In 2006, Declan Sephton-Hulme suffered a brain haemorrhage as a result of a genetic condition, leaving him with memory and speech problems and seemingly dashing his dreams of playing professional rugby. But he recovered and secured a place on the Warrington Wolves Scholarship programme before moving to Widnes Vikings and making his Super League debut in 2013. This year he graduated from Edge Hill University with a degree in sport and exercise science, winning the Adam Bell Scholarship for “honesty, resilience, hard work and commitment”.
Where and when were you born?
I was born in Whiston Hospital on 14 January 1993, which is just down the road from St Helens where I’ve lived all my life.
How has this shaped you?
I had a very normal upbringing, and stayed local. I’d say this has made me a very down-to-earth person.
To what extent has higher education contributed to your career so far?
I see it as something that will benefit my career later in life when I’ve retired from playing professionally; I was already playing rugby for years before I started my course.
Did your illness and subsequent experiences change your perspective on life?

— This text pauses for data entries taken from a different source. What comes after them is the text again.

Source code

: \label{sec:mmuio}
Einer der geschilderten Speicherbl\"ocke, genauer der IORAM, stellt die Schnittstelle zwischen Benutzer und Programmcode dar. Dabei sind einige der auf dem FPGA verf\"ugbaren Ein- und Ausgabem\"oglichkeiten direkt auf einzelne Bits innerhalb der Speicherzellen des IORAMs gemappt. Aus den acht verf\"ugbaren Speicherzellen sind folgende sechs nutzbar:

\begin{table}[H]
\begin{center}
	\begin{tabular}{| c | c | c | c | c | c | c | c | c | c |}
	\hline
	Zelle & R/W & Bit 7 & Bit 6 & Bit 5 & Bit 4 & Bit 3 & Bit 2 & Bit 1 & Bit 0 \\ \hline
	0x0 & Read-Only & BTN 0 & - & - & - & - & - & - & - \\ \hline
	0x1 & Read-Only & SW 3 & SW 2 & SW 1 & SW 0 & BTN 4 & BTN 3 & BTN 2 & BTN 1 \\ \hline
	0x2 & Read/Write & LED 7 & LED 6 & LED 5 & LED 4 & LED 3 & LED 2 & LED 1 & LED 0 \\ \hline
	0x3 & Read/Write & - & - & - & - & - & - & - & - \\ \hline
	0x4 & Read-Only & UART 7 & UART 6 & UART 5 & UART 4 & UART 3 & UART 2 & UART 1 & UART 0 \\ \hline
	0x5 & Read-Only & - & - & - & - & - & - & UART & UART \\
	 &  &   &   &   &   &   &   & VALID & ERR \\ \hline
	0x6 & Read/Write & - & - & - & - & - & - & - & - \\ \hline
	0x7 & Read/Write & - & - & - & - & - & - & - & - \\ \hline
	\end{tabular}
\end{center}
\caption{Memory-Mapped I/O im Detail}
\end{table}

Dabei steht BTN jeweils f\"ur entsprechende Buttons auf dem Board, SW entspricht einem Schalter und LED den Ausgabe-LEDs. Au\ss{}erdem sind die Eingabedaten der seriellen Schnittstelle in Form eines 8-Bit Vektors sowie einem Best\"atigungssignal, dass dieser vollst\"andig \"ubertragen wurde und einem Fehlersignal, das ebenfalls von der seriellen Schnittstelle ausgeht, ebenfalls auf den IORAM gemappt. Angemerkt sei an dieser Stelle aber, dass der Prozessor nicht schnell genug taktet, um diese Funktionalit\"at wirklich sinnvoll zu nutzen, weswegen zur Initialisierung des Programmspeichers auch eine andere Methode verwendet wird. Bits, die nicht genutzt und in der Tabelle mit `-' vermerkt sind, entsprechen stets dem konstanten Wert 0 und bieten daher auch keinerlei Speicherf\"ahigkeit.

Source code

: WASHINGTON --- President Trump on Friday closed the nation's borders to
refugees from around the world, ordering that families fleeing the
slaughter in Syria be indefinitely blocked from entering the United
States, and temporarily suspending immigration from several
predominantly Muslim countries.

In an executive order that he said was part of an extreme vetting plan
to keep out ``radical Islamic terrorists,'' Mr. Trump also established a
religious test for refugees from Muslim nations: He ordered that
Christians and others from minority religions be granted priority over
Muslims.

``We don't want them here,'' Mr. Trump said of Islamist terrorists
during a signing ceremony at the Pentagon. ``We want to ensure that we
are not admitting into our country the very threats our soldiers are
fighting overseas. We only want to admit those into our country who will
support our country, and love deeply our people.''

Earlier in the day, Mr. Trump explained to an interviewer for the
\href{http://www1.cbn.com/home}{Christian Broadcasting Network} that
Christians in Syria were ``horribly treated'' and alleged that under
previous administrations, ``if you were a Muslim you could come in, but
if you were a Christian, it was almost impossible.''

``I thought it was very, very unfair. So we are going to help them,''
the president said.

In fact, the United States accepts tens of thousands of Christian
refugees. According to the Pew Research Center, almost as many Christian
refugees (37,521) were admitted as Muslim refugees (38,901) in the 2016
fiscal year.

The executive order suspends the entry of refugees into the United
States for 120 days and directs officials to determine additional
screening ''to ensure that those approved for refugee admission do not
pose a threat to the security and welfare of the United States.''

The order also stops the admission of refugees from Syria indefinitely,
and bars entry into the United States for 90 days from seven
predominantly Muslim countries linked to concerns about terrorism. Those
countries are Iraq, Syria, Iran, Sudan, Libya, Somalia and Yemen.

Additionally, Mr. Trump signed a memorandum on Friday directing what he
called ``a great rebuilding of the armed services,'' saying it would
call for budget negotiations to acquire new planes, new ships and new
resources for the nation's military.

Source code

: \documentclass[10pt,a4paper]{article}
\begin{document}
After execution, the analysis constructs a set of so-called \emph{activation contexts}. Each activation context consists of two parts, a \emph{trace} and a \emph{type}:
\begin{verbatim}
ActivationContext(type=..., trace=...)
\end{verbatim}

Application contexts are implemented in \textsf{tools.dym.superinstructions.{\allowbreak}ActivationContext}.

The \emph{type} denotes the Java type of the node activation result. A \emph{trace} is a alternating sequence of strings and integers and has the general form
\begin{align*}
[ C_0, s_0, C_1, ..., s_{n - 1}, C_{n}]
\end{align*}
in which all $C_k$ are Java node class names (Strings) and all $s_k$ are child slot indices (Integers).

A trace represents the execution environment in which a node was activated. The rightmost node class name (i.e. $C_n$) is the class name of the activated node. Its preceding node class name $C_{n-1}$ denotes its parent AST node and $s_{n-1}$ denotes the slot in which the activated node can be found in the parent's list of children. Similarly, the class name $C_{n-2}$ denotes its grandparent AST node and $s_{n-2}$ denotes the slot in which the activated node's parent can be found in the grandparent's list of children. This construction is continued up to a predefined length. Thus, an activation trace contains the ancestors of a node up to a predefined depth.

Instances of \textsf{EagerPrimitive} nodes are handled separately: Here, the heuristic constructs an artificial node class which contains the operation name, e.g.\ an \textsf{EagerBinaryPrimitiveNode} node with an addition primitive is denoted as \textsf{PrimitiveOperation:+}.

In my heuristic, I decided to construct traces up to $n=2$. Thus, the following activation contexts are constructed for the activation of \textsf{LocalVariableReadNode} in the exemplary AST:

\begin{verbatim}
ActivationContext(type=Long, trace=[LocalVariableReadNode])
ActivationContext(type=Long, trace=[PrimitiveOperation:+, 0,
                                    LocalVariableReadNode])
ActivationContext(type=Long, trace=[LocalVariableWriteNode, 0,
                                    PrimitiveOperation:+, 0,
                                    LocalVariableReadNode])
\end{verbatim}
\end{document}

No – I’m a very laid-back person who takes every day as it comes.
What is your message for other budding sportspeople who face potentially life-/career-threatening injuries?
You’ll find a way to do what you want to do. Don’t give up – if injury stands in your way find something else you love and pursue that.
What was your university experience like in terms of juggling studies, rugby and rehabilitation?
I just got on with my life. The only remaining symptom is some problems with memory. I made sure to take a lot of notes during my lectures so that I didn’t forget anything. In terms of juggling studies with my career, fortunately my university was flexible and supportive when I had to dash off to training in between lectures.
Are there any particular risks for you playing a sport involving so many collisions and impacts?
I’m only at risk as much as any other person playing the game.
Does your condition affect how you play during games at all?
No, I don’t even think about it.
If you were a prospective university student (again) facing £9,000 fees, would you apply or go straight into work?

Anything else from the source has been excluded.